Source data:

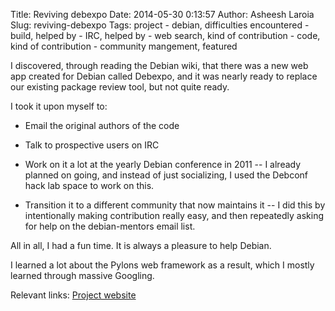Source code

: Title: Reviving debexpo
Date: 2014-05-30 0:13:57
Author: Asheesh Laroia
Slug: reviving-debexpo
Tags: project - debian, difficulties encountered - build, helped by - IRC, helped by - web search, kind of contribution - code, kind of contribution - community mangement, featured

I discovered, through reading the Debian wiki, that there was a new web app created for Debian called Debexpo, and it was nearly ready to replace our existing package review tool, but not quite ready.

I took it upon myself to:

* Email the original authors of the code

* Talk to prospective users on IRC

* Work on it a lot at the yearly Debian conference in 2011 -- I already planned on going, and instead of just socializing, I used the Debconf hack lab space to work on this.

* Transition it to a different community that now maintains it -- I did this by intentionally making contribution really easy, and then repeatedly asking for help on the debian-mentors email list.

All in all, I had a fun time. It is always a pleasure to help Debian.

I learned a lot about the Pylons web framework as a result, which I mostly learned through massive Googling.  

Relevant links:
[Project website](http://mentors.debian.net/)



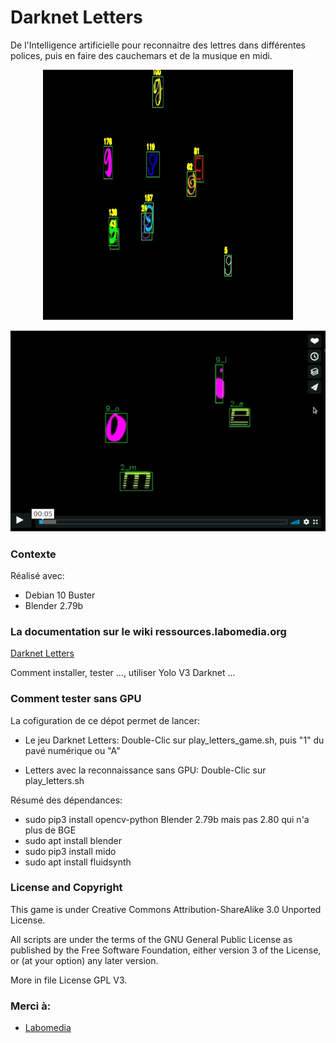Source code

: # Darknet Letters

De l'Intelligence artificielle pour reconnaitre des lettres dans différentes polices,
puis en faire des cauchemars et de la musique en midi.

<p align="center">
<img src="/letters/doc/shot_43.jpg" width="400" height="400"/>
</p>

[![Letters sur Vimeo](https://raw.githubusercontent.com/sergeLabo/darknet-letters/master/letters/doc/letters_vimeo.png)](https://vimeo.com/377284950 "Letters sur Vimeo - Click to Watch!")

### Contexte

Réalisé avec:

* Debian 10 Buster
* Blender 2.79b

### La documentation sur le wiki ressources.labomedia.org

[Darknet Letters](https://ressources.labomedia.org/darknet_letters)

Comment installer, tester ..., utiliser Yolo V3 Darknet ...

### Comment tester sans GPU

La cofiguration de ce dépot permet de lancer:

* Le jeu Darknet Letters: Double-Clic sur play_letters_game.sh, puis "1" du pavé numérique ou "A"

* Letters avec la reconnaissance sans GPU: Double-Clic sur play_letters.sh

Résumé des dépendances:

* sudo pip3 install opencv-python
Blender 2.79b mais pas 2.80 qui n'a plus de BGE
* sudo apt install blender
* sudo pip3 install mido
* sudo apt install fluidsynth
 
### License and Copyright

This game is under Creative Commons Attribution-ShareAlike 3.0 Unported License.

All scripts are under the terms of the GNU General Public License as published
by the Free Software Foundation, either version 3 of the License,
or (at your option) any later version.

More in file License GPL V3.


### Merci à:

* [Labomedia](https://labomedia.org/)
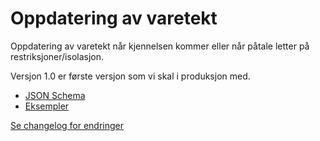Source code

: # Oppdatering av varetekt
Oppdatering av varetekt når kjennelsen kommer eller når påtale letter på restriksjoner/isolasjon.

Versjon 1.0 er første versjon som vi skal i produksjon med.
* [JSON Schema](1.0/oppdaterVaretekt.schema.json)
* [Eksempler](1.0/eksempelfiler/)

[Se changelog for endringer](changelog.md)

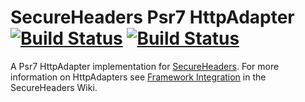 # SecureHeaders Psr7 HttpAdapter [![Build Status](https://travis-ci.org/SecureHeaders/Psr7Adapter.svg?branch=master)](https://travis-ci.org/SecureHeaders/Psr7Adapter) [![Build Status](https://ci.appveyor.com/api/projects/status/github/secureheaders/psr7adapter?branch=master&svg=true&retina=true)](https://ci.appveyor.com/project/aidantwoods/psr7adapter)
A Psr7 HttpAdapter implementation for [SecureHeaders](https://github.com/aidantwoods/SecureHeaders). For more information on HttpAdapters see [Framework Integration](https://github.com/aidantwoods/SecureHeaders/wiki/Framework-Integration) in the SecureHeaders Wiki.

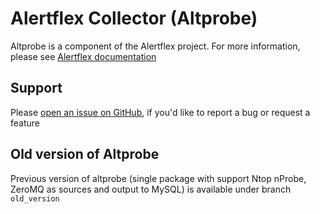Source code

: # Alertflex Collector (Altprobe)

Altprobe is a component of the Alertflex project. For more information, please see [Alertflex documentation](https://alertflex.org/doc/index.html)

## Support

Please [open an issue on GitHub](https://github.com/olegzhr/altprobe/issues), if you'd like to report a bug or request a feature 


## Old version of Altprobe 

Previous version of altprobe (single package with support Ntop nProbe, ZeroMQ as sources and output to MySQL) is available under branch ``old_version``



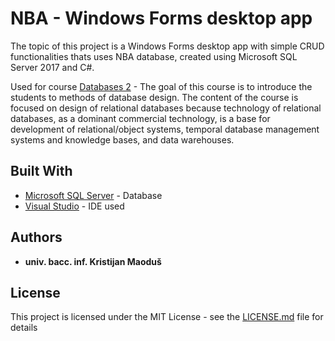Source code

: # NBA - Windows Forms desktop app

The topic of this project is a Windows Forms desktop app with simple CRUD functionalities thats uses NBA database, created using Microsoft SQL Server 2017 and C#.

Used for course [Databases 2](https://www.foi.unizg.hr/sites/default/files/databases_2.pdf) - The goal of this course is to introduce the students to methods of database design. The content of the course is focused on design of relational databases because technology of relational databases, as a dominant commercial technology, is a base for development of relational/object systems, temporal
database management systems and knowledge bases, and data warehouses.

## Built With

* [Microsoft SQL Server](https://www.microsoft.com/en-us/sql-server/sql-server-downloads) - Database
* [Visual Studio](https://visualstudio.microsoft.com/) - IDE used

## Authors
* **univ. bacc. inf. Kristijan Maoduš**


## License

This project is licensed under the MIT License - see the [LICENSE.md](LICENSE.md) file for details

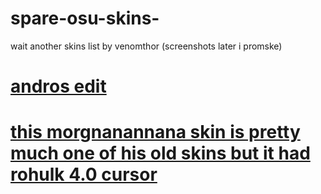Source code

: # spare-osu-skins-
wait another skins list by venomthor (screenshots later i promske)

# [andros edit](https://www.dropbox.com/s/czcg38gyz6p04e7/andros%20edit.osk?dl=0)

# [this morgnanannana skin is pretty much one of his old skins but it had rohulk 4.0 cursor](https://www.mediafire.com/file/1yvl862rv3s2r0j/morgan_remake_updated.osk/file)
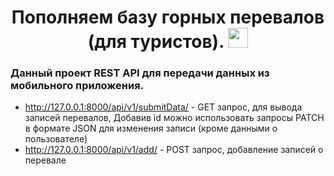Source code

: <h1 align="center"> Пополняем базу горных перевалов (для туристов).
<img src="https://github.com/blackcater/blackcater/raw/main/images/Hi.gif" height="32"/></h1></h1></h1>

<h3>Данный проект REST API для передачи данных из мобильного приложения.</h3>
<ul>
<li>
<a href="http://127.0.0.1:8000/api/v1/submitData/"> http://127.0.0.1:8000/api/v1/submitData/</a> - GET запрос, для вывода записей перевалов, 
Добавив id можно использовать запросы PATCH в формате JSON для изменения записи (кроме данными о пользователе)
</li>
<li>
<a href="http://127.0.0.1:8000/api/v1/add/">http://127.0.0.1:8000/api/v1/add/</a> - POST запрос, добавление записей о перевале
</li>
</ul>
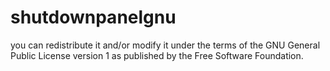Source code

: # shutdownpanelgnu
you can redistribute it and/or modify it under the terms of the GNU General Public License version 1 as published by the Free Software Foundation.
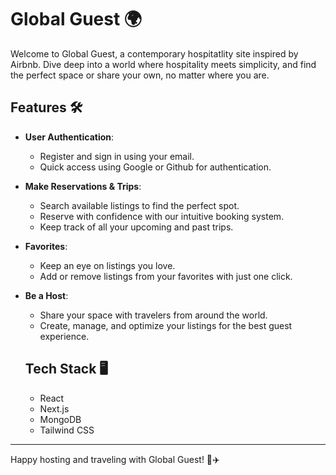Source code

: # Global Guest 🌍

Welcome to Global Guest, a contemporary hospitatlity site inspired by Airbnb. Dive deep into a world where hospitality meets simplicity, and find the perfect space or share your own, no matter where you are.

## Features 🛠

- **User Authentication**:
  - Register and sign in using your email.
  - Quick access using Google or Github for authentication.

- **Make Reservations & Trips**:
  - Search available listings to find the perfect spot.
  - Reserve with confidence with our intuitive booking system.
  - Keep track of all your upcoming and past trips.

- **Favorites**:
  - Keep an eye on listings you love.
  - Add or remove listings from your favorites with just one click.

- **Be a Host**:
  - Share your space with travelers from around the world.
  - Create, manage, and optimize your listings for the best guest experience.

  ## Tech Stack 🖥️
  - React
  - Next.js
  - MongoDB
  - Tailwind CSS



---

Happy hosting and traveling with Global Guest! 🏡✈️
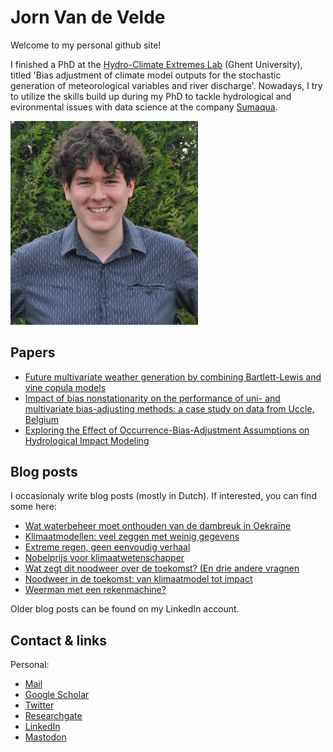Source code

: # Jorn Van de Velde

Welcome to my personal github site!

I finished a PhD at the [Hydro-Climate Extremes Lab](https://www.ugent.be/bw/environment/en/research/h-cel) (Ghent University), titled 'Bias adjustment of climate model outputs for the stochastic generation of meteorological variables and river discharge'. Nowadays, I try to utilize the skills build up during my PhD to tackle hydrological and evironmental issues with data science at the company [Sumaqua](https://www.sumaqua.be/).

<img src="DSC_0709GoedalsArmenWEGcropped.jpg" alt="Jorn" width="300"/>

## Papers

- [Future multivariate weather generation by combining Bartlett-Lewis and vine copula models](https://www.tandfonline.com/doi/abs/10.1080/02626667.2022.2144322)
- [Impact of bias nonstationarity on the performance of uni- and multivariate bias-adjusting methods: a case study on data from Uccle, Belgium](https://hess.copernicus.org/articles/26/2319/2022/)
- [Exploring the Effect of Occurrence-Bias-Adjustment Assumptions on Hydrological Impact Modeling](https://doi.org/10.3390/w13111573)


## Blog posts

I occasionaly write blog posts (mostly in Dutch). If interested, you can find some here:
- [Wat waterbeheer moet onthouden van de dambreuk in Oekraïne](https://www.linkedin.com/pulse/wat-waterbeheer-moet-onthouden-van-dambreuk-oekra%2525C3%2525AFne-van-de-velde%3FtrackingId=sgihu8T0Q2CwKH11mPLRvQ%253D%253D/?trackingId=sgihu8T0Q2CwKH11mPLRvQ%3D%3D)
- [Klimaatmodellen: veel zeggen met weinig gegevens](https://www.noodweer.be/klimaatmodellen-veel-zeggen-met-weinig-gegevens-14012023/)
- [Extreme regen, geen eenvoudig verhaal](https://www.noodweer.be/extreme-regen-geen-eenvoudig-verhaal-14022022/)
- [Nobelprijs voor klimaatwetenschapper](https://www.noodweer.be/nobelprijs-voor-klimaatwetenschappers-25102021/)
- [Wat zegt dit noodweer over de toekomst? (En drie andere vragnen](https://www.oneworld.nl/lezen/klimaat/wat-zegt-dit-noodweer-over-de-toekomst-en-drie-andere-vragen/)
- [Noodweer in de toekomst: van klimaatmodel tot impact](https://www.noodweer.be/noodweer-in-de-toekomst-van-klimaatmodel-tot-impact/)
- [Weerman met een rekenmachine?](https://www.eoswetenschap.eu/natuur-milieu/weerman-met-een-rekenmachine)

Older blog posts can be found on my LinkedIn account.

## Contact & links

Personal:
- [Mail](jorn.vandevelde@sumaqua.be)
- [Google Scholar](https://scholar.google.com/citations?user=rH0j4nYAAAAJ&hl=nl)
- [Twitter](https://twitter.com/JornVelde)
- [Researchgate](https://www.researchgate.net/profile/Jorn-Van-De-Velde)
- [LinkedIn](https://www.linkedin.com/in/jorn-van-de-velde-b97057146/)
- <a rel="me" href="https://mastodon.energy/@jornvdv">Mastodon</a>
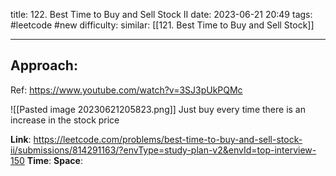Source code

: title: 122. Best Time to Buy and Sell Stock II
date: 2023-06-21 20:49
tags: #leetcode #new
difficulty:
similar: [[121. Best Time to Buy and Sell Stock]]

---
## Approach:
Ref: https://www.youtube.com/watch?v=3SJ3pUkPQMc

![[Pasted image 20230621205823.png]]
Just buy every time there is an increase in the stock price


**Link**: https://leetcode.com/problems/best-time-to-buy-and-sell-stock-ii/submissions/814291163/?envType=study-plan-v2&envId=top-interview-150
**Time**:
**Space**:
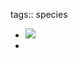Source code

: tags:: species

- ![](https://peach-geographical-bat-397.mypinata.cloud/ipfs/QmSd42MKy9c9sJL7PVNfaRxh8dcNRf8jauKcCv5MHXiT8D)
-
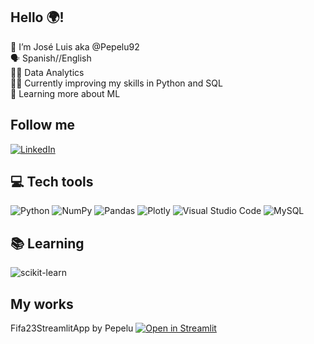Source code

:  ## Hello 🌍!
 👋 I’m José Luis aka @Pepelu92 <br>
 🗣 Spanish//English <br>
 👨‍🎓 Data Analytics <br>
 🏋️‍♂️ Currently improving my skills in Python and SQL <br>
 🌱 Learning more about ML <br>
 
 ## Follow me
 [![LinkedIn](https://img.shields.io/badge/LinkedIn-%230077B5.svg?logo=linkedin&logoColor=white)](https://www.linkedin.com/in/joseluisperezruiz1/)
 
 ## 💻 Tech tools 
 ![Python](https://img.shields.io/badge/python-3670A0?style=for-the-badge&logo=python&logoColor=ffdd54)
 ![NumPy](https://img.shields.io/badge/numpy-%23013243.svg?style=for-the-badge&logo=numpy&logoColor=white)
 ![Pandas](https://img.shields.io/badge/pandas-%23150458.svg?style=for-the-badge&logo=pandas&logoColor=white)
 ![Plotly](https://img.shields.io/badge/Plotly-%233F4F75.svg?style=for-the-badge&logo=plotly&logoColor=white)
 ![Visual Studio Code](https://img.shields.io/badge/Visual%20Studio%20Code-0078d7.svg?style=for-the-badge&logo=visual-studio-code&logoColor=white)
 ![MySQL](https://img.shields.io/badge/mysql-%2300f.svg?style=for-the-badge&logo=mysql&logoColor=white)
 
 
 ## 📚 Learning 
 ![scikit-learn](https://img.shields.io/badge/scikit--learn-%23F7931E.svg?style=for-the-badge&logo=scikit-learn&logoColor=white)
 
 ## My works
 Fifa23StreamlitApp by Pepelu [![Open in Streamlit](https://static.streamlit.io/badges/streamlit_badge_black_white.svg)](https://pepelu92-fifa23streamlitappjlpr-inicio-97dh8p.streamlit.app/)

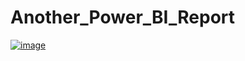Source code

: # Another_Power_BI_Report

[![image](https://user-images.githubusercontent.com/51466879/117362306-1621d280-ae89-11eb-8c1b-8bb6459fdadf.png)](https://app.powerbi.com/groups/me/reports/c240dd5f-3852-4ebf-ae5a-e398c91e04f1?ctid=05fd4e70-88ed-4a21-9dfe-636d5f89842a)

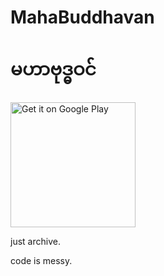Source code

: # MahaBuddhavan
# မဟာဗုဒ္ဓဝင်
<a href='https://play.google.com/store/apps/details?id=mm.pndaza.mahabuddhavan'>
  <img alt='Get it on Google Play' src='https://play.google.com/intl/en_us/badges/images/generic/en_badge_web_generic.png' width='200'/>
</a>

just archive.

code is messy.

Work to complete: Exact repetition is the task: every line from the start of the data to the line with "users on IRC", inclusive, and none after it, pictures omitted.

Solution below:
Source code

: Title: Reviving debexpo
Date: 2014-05-30 0:13:57
Author: Asheesh Laroia
Slug: reviving-debexpo
Tags: project - debian, difficulties encountered - build, helped by - IRC, helped by - web search, kind of contribution - code, kind of contribution - community mangement, featured

I discovered, through reading the Debian wiki, that there was a new web app created for Debian called Debexpo, and it was nearly ready to replace our existing package review tool, but not quite ready.

I took it upon myself to:

* Email the original authors of the code

* Talk to prospective users on IRC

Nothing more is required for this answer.